We need to talk about the white woman vote

17 Nov

With Trump’s election, there seems to be more fingers pointed in blame than actual votes. Many point the finger at white women, with only 43% voting for Hillary Clinton, a candidate mocked as so white and privileged she could only get votes from other privileged white women. Meanwhile, Clinton secured an overwhelming 94% of votes from black women.

Exit poll data shows consistent voting difference in three intersecting areas: gender, race and income/education. Mix in the racialised difference in votes from white-dominant American heartland to racially diverse cities, and these three elements form Trump’s trinity to power.

The wide disparity in votes from white and black women voters is interpreted as yet another sign of white women ruining for everyone. White women’s racism made them embrace Trump and leave women of colour to the xenophobic alt-right domestic terrorist wolves.

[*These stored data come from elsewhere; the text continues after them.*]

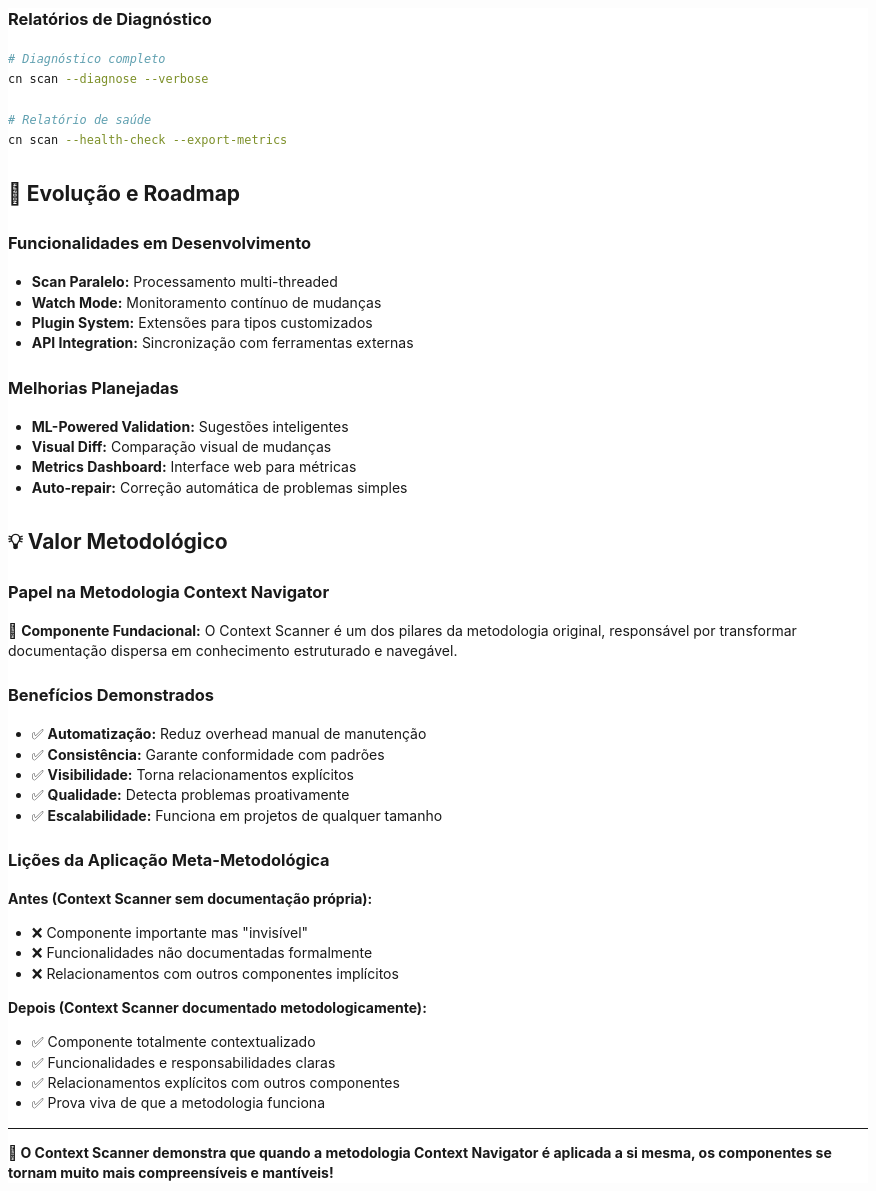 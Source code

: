 ### **Relatórios de Diagnóstico**

```bash
# Diagnóstico completo
cn scan --diagnose --verbose

# Relatório de saúde
cn scan --health-check --export-metrics
```

## 🚀 Evolução e Roadmap

### **Funcionalidades em Desenvolvimento**

- **Scan Paralelo:** Processamento multi-threaded
- **Watch Mode:** Monitoramento contínuo de mudanças
- **Plugin System:** Extensões para tipos customizados
- **API Integration:** Sincronização com ferramentas externas

### **Melhorias Planejadas**

- **ML-Powered Validation:** Sugestões inteligentes
- **Visual Diff:** Comparação visual de mudanças
- **Metrics Dashboard:** Interface web para métricas
- **Auto-repair:** Correção automática de problemas simples

## 💡 **Valor Metodológico**

### **Papel na Metodologia Context Navigator**

🎯 **Componente Fundacional:** O Context Scanner é um dos pilares da metodologia original, responsável por transformar documentação dispersa em conhecimento estruturado e navegável.

### **Benefícios Demonstrados**

- ✅ **Automatização:** Reduz overhead manual de manutenção
- ✅ **Consistência:** Garante conformidade com padrões
- ✅ **Visibilidade:** Torna relacionamentos explícitos
- ✅ **Qualidade:** Detecta problemas proativamente
- ✅ **Escalabilidade:** Funciona em projetos de qualquer tamanho

### **Lições da Aplicação Meta-Metodológica**

**Antes (Context Scanner sem documentação própria):**

- ❌ Componente importante mas "invisível"
- ❌ Funcionalidades não documentadas formalmente
- ❌ Relacionamentos com outros componentes implícitos

**Depois (Context Scanner documentado metodologicamente):**

- ✅ Componente totalmente contextualizado
- ✅ Funcionalidades e responsabilidades claras
- ✅ Relacionamentos explícitos com outros componentes
- ✅ Prova viva de que a metodologia funciona

---

**🎯 O Context Scanner demonstra que quando a metodologia Context Navigator é aplicada a si mesma, os componentes se tornam muito mais compreensíveis e mantíveis!**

But can we blame white women for the election?

It’s a tempting proposition – blaming women is a popular past time with fans all around the world.

White women are particularly annoying; we drown out intersectional discussion and believe feminism could be successful if we just placed a few more women on boards, leaned in and found more opportunities for empowerment instead of structural change. Plus, it’s easier to yell at a white woman than it is at patriarchy, which would be telling if anyone indulged in self-reflection.

Undoubtedly, white women benefit from a culture of racism that ensures they’re stopped less by police, are less likely to be imprisoned, will earn more than black women and other women of colour, access housing and services with greater ease and appropriate black culture. In our quest to ignore and erase race from white discussion, white women are consistently intentionally and unintentionally racist.

So can we blame white women for the election too? Not entirely.

The white woman vote didn’t just recently convert to Republicans in a fit of racist pique: they’ve always preferred Republicans, even if they’re Donald Trump. Over the past four elections, voting data consistently shows white women vote for the Republican candidate.

The Democrats have a problem with every election – they require extraordinary vote surges to win. Over the last four elections, Republicans can sit on 58-60 million votes and win. To beat this holding pattern, Democrats have to truly leap over the Republican standard to win popular and Electoral College votes (Obama managed 65-69 million, Clinton was neck and neck with Trump at 59 million).

Mix the Republican holding pattern with white women consistently voting for them and consecutive drops in voter turnout, and suddenly the role of white women changes. The question isn’t why did more white women vote for Trump – it’s why didn’t they change their vote to Clinton?

For all their talk of empowerment, women have tacitly absorbed the message they are not as competent as men. Known as internalised sexism, women often cling to sexist reinforcements – they are unworthy of senior appointments and reject women in political or media roles unless they are presented in a non-threatening way (friendly and hyper-feminised, no angry women here, please). One study found that women show signs of internal sexism 11.29 times in 10 minutes of conversation [PDF].

It’s almost touchingly naive to think Clinton ever had a shot at the presidency when Australia’s fractious political history. Former Prime Minister Julia Gillard faced a similarly split vote, gaining power after careful negotiation with minor parties. Her administration gained buckets of vitriol – a feat for Australia – and women denounced her dexterity to be both a “reverse sexist” that “let women down” – and those women made their anger known in disapproval ratings .

But Americans shouldn’t be surprised women vote against themselves. A Washington Post survey into American feminism found 58% of women would not vote for a politician based on their support of women’s rights. The same survey asked “which of the following do you think is a bigger factor keeping women from achieving full equality with men?”, only to discover that while 44% said sexist discrimination was to blame, another 44% maintained it was because of “the choices women make themselves”. A sizable 39% of women don’t consider themselves feminist at all.

It is highly probable that white women betrayed women of color with their vote – but that vote was always a betrayal – of color, of economics and of their gender and independence.

The big question is whether white women will mobilise themselves to become a true political force, one that votes for intersectional equality. Hopefully that change occurs before people wonder why all women are expected to act as janitors for male misbehavior.

[This was a commissioned piece for a news publication last week that closed commissioned content an hour before it was supposed to publish. I hate wasted words.]